AMD's Open-Source Linux Driver Enables CACP, an OLED Power-Saving Feature That's Been Hiding in Windows Since 2022

There’s a quiet asymmetry in how graphics drivers treat their two major platforms. A feature that AMD has shipped inside its Windows GPU driver since 2022 just landed in the open-source AMDGPU Display Core driver for Linux, and it targets a problem anyone with an OLED laptop knows well: battery drain that spikes whenever the screen shows bright content.

AMD GPU architecture diagram

The feature is called CACP — short for Content Adaptive Contrast and Power — and it sits inside AMD’s Adaptive Backlight Management (ABM) technology suite. In practical terms, it dynamically adjusts the display’s contrast to reduce power draw. Unlike LCDs with a fixed backlight, OLED screens light each pixel individually, which means bright scenes draw significantly more current. CACP modulates that by adapting the image contrast in real time, cutting power without an obvious visual penalty to the user.

AMD has not published specific power savings numbers for CACP, and public documentation on the feature is thin. What is visible in the code is more telling: copyright timestamps in the patch trace back to 2022. That suggests the feature has been running inside AMD’s Windows drivers for roughly four years and is only now making the jump to the Linux stack.

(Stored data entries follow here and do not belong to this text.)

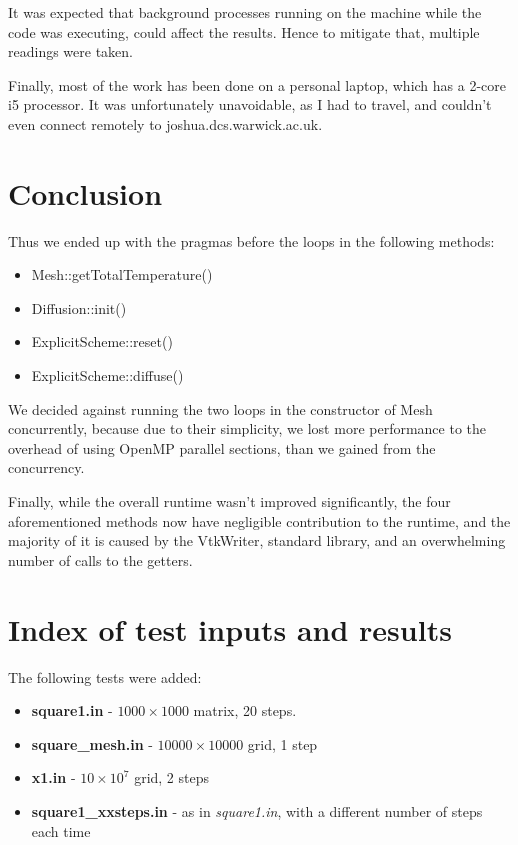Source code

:\documentclass[11pt,journal]{IEEEtran}
\begin{document}
	It was expected that background processes running on the machine while the code was executing, could affect the results. Hence to mitigate that, multiple readings were taken.
	
	Finally, most of the work has been done on a personal laptop, which has a 2-core i5 processor. It was unfortunately unavoidable, as I had to travel, and couldn't even connect remotely to joshua.dcs.warwick.ac.uk.
	
	
	\section{Conclusion}
	Thus we ended up with the pragmas before the loops in the following methods:
	\begin{itemize}
		\item Mesh::getTotalTemperature()
		\item Diffusion::init()
		\item ExplicitScheme::reset()
		\item ExplicitScheme::diffuse()
	\end{itemize}

	We decided against running the two loops in the constructor of Mesh concurrently, because due to their simplicity, we lost more performance to the overhead of using OpenMP parallel sections, than we gained from the concurrency.
	
	Finally, while the overall runtime wasn't improved significantly, the four aforementioned methods now have negligible contribution to the runtime, and the majority of it is caused by the VtkWriter, standard library, and an overwhelming number of calls to the getters.
	
	
	
	
	
	
	
		
		
	\appendices
	\section{Index of test inputs and results}
	The following tests were added:
	\begin{itemize}
		\item \textbf{square1.in} - $1000 \times 1000$ matrix, 20 steps.
		\item \textbf{square\_mesh.in} - $10000 \times 10000$ grid, 1 step
		\item \textbf{x1.in} - $10 \times 10^7$ grid, 2 steps
		\item \textbf{square1\_xxsteps.in} - as in \emph{square1.in}, with a different number of steps each time

	\end{itemize}
	
\end{document}
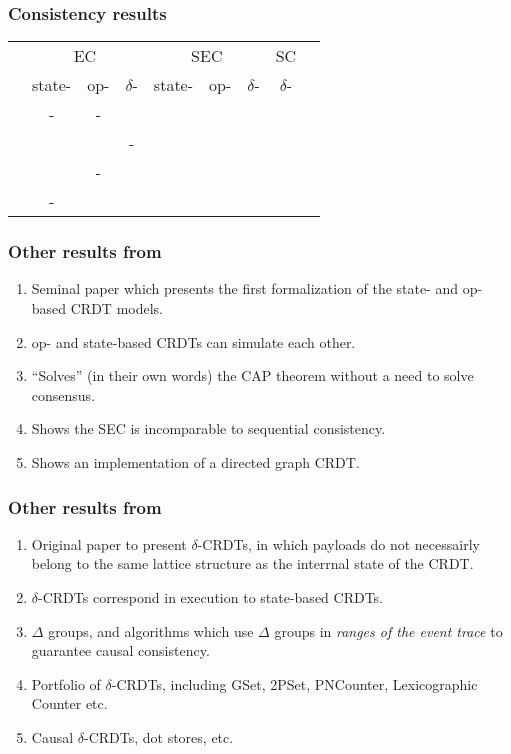 \documentclass[aspectratio=169,compress]{beamer}
\newcommand{\cmark}{\ding{51}}
\begin{document}
  \begin{frame}
    \frametitle{Consistency results}

    \begin{table}
      \begin{tabular}{rcccccccc}
        & \multicolumn{3}{c}{EC}
        & \multicolumn{3}{c}{SEC}
        & \multicolumn{1}{c}{SC} \\
        \cmidrule(lr){2-4} \cmidrule(lr){5-7} \cmidrule(lr){8-8}
          & state- & op- & $\delta$-
          & state- & op- & $\delta$-
          & $\delta$- \\
        \midrule
          \cite{shapiro11} & - & - & & \cmark & \cmark & & \\
          \cite{almeida16} & & & - & & & \cmark & \cmark   \\
          \cite{gomes17} & & - & & & \cmark\footnotemark[1] & & \\
          \cite{zeller14} & - & & & \cmark\footnotemark[2] & & & \\
      \end{tabular}
    \end{table}
  \end{frame}

  \begin{frame}
    \frametitle{Other results from~\cite{shapiro11}}
    \begin{enumerate}
      \item Seminal paper which presents the first formalization of the state-
        and op-based CRDT models.
      \item op- and state-based CRDTs can simulate each other.
      \item ``Solves'' (in their own words) the CAP theorem without a need to
        solve consensus.
      \item Shows the SEC is incomparable to sequential consistency.
      \item Shows an implementation of a directed graph CRDT.
    \end{enumerate}
  \end{frame}

  \begin{frame}
    \frametitle{Other results from~\cite{almeida16}}
    \begin{enumerate}
      \item Original paper to present $\delta$-CRDTs, in which payloads do not
        necessairly belong to the same lattice structure as the interrnal state
        of the CRDT.
      \item $\delta$-CRDTs correspond in execution to state-based CRDTs.
      \item $\Delta$ groups, and algorithms which use $\Delta$ groups in
        \textit{ranges of the event trace} to guarantee causal consistency.
      \item Portfolio of $\delta$-CRDTs, including GSet, 2PSet, PNCounter,
        Lexicographic Counter etc.
      \item Causal $\delta$-CRDTs, dot stores, etc.
    \end{enumerate}
  \end{frame}
\end{document}
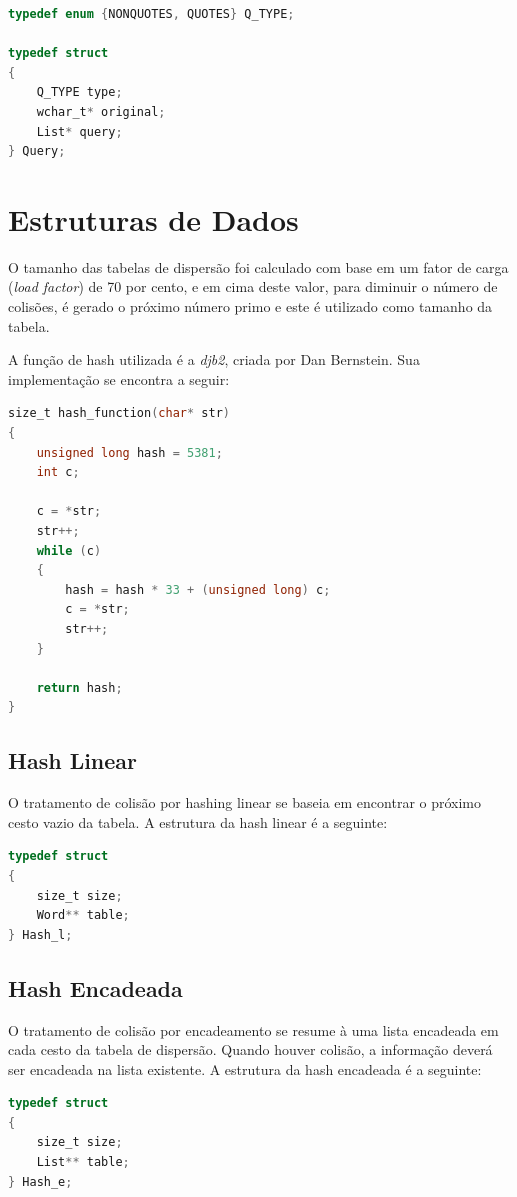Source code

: \documentclass[a4paper,12pt]{article}
\begin{document}
\begin{lstlisting}[language=C, caption=Estrutura Query e QTYPE]
typedef enum {NONQUOTES, QUOTES} Q_TYPE;

typedef struct 
{
	Q_TYPE type;
	wchar_t* original;
	List* query;
} Query;
\end{lstlisting}


\section{Estruturas de Dados}
O tamanho das tabelas de dispersão foi calculado com base em um fator de carga (\emph{load factor}) de 70 por cento, e em 
cima deste valor, para diminuir o número de colisões, é gerado o próximo número primo e este é utilizado como tamanho da tabela.

A função de hash utilizada é a \emph{djb2}, criada por Dan Bernstein.
Sua implementação se encontra a seguir:

\begin{lstlisting}[language=C, caption=Função de hash DJB2]
size_t hash_function(char* str)
{
	unsigned long hash = 5381;
	int c;

	c = *str;
	str++;
	while (c)
	{
		hash = hash * 33 + (unsigned long) c;  
		c = *str;
		str++;
	}

	return hash;
}
\end{lstlisting}

\newpage

\subsection{Hash Linear}
O tratamento de colisão por hashing linear se baseia em encontrar o próximo cesto vazio da tabela. 
A estrutura da hash linear é a seguinte:

\begin{lstlisting}[language=C, caption=Estrutura da Hash Linear]
typedef struct
{
	size_t size;
	Word** table;
} Hash_l;
\end{lstlisting}


\subsection{Hash Encadeada}
O tratamento de colisão por encadeamento se resume à uma lista encadeada em cada cesto da tabela de dispersão.
Quando houver colisão, a informação deverá ser encadeada na lista existente. 
A estrutura da hash encadeada é a seguinte:

\begin{lstlisting}[language=C, caption=Estrutura da Hash Encadeada]
typedef struct
{
	size_t size;
	List** table;
} Hash_e;
\end{lstlisting}
\end{document}
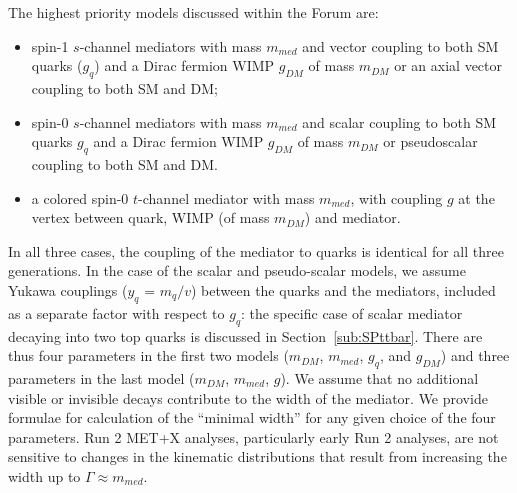 \documentclass[a4,debug,notitlepage,nobib]{tufte-handout}
\begin{document}
The highest priority models discussed within the Forum are:
\begin{itemize}
\item spin-1 $s$-channel mediators with mass $m_{med}$ and vector coupling to both SM quarks  ($g_q$) and a Dirac fermion WIMP $g_{DM}$ of mass $m_{DM}$ or an axial vector coupling to both SM and DM;
\item spin-0 $s$-channel mediators with mass $m_{med}$ and scalar coupling to both SM quarks $g_q$ and a 
Dirac fermion WIMP $g_{DM}$ of mass $m_{DM}$ or pseudoscalar coupling to both SM and DM. 
\item a colored spin-0 $t$-channel mediator with mass $m_{med}$, with 
coupling $g$ at the vertex between quark, WIMP (of mass $m_{DM}$) and mediator. 
\end{itemize}
In all three cases, the coupling of the mediator to quarks is identical for all three
generations. In the case of the scalar and pseudo-scalar 
models, we assume Yukawa couplings ($y_q$ = $m_q/v$) between the quarks and the
mediators, included as a separate factor with respect to $g_q$:
the specific case of scalar mediator decaying into two top quarks 
is discussed in Section~\ref{sub:SPttbar}. 
There are thus four parameters in the first two
models ($m_{DM}$, $m_{med}$, $g_q$, and $g_{DM}$) and three parameters
in the last model ($m_{DM}$, $m_{med}$, $g$). We assume that no
additional visible or invisible decays contribute to the width of the
mediator. We provide formulae for calculation of the ``minimal
width'' for any given choice of the four parameters. Run 2 MET+X
analyses, particularly early Run 2 analyses, are not sensitive to
changes in the kinematic distributions that result from increasing the
width up to $\Gamma \approx m_{med}$.
\end{document}
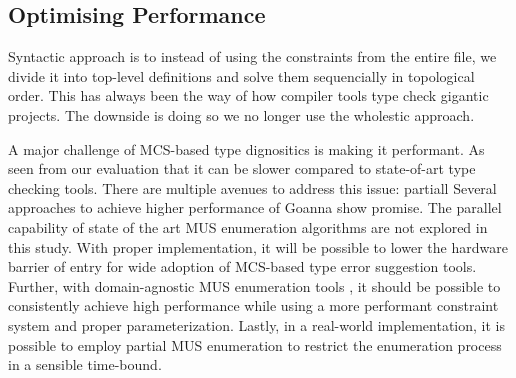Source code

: \documentclass[pdflatex,sn-mathphys-num]{sn-jnl}%
\begin{document}
 




    
    
    \subsection{Optimising Performance}
    Syntactic approach is to instead of using the constraints from the entire file, we divide it into top-level definitions and solve them sequencially in topological order. This has always been the way of how compiler tools type check gigantic projects. The downside is doing so we no longer use the  wholestic approach.

    A major challenge of MCS-based type dignositics is making it performant. As seen from our evaluation that it can be slower compared to state-of-art type checking tools. There are multiple avenues to address this issue: partiall
   Several approaches to achieve higher performance of Goanna show promise. The parallel capability of state of the art MUS enumeration \cite{Zhao2016-bu} algorithms are not explored in this study. With proper implementation, it will be possible to lower the hardware barrier of entry for wide adoption of MCS-based type error suggestion tools. Further, with domain-agnostic MUS enumeration tools \cite{Bendik2020-pz}, it should be possible to consistently achieve high performance while using a more performant constraint system and proper parameterization. Lastly, in a real-world implementation, it is possible to employ partial MUS enumeration \cite{Previti2013-mr,Liffiton2016-xi} to restrict the enumeration process in a sensible time-bound.
\end{document}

The patch enables CACP by default in the Display Core engine, so anyone running a recent kernel with AMDGPU support should get the feature automatically after updating their graphics driver.

The same update fixes a display parsing issue with 8K monitors. When a display’s EDID — the identification data stored on the monitor itself — does not supply timing configuration for certain high-refresh-rate 8K modes, such as 8K at 120Hz or 240Hz, the driver previously failed to resolve the mode through the DisplayID extension block. That is now corrected.

For Linux users running AMD hardware on OLED laptops or external monitors, this is one of those under-the-hood updates that quietly extends battery life without any configuration required. The code was already shipping on Windows — Linux has simply caught up.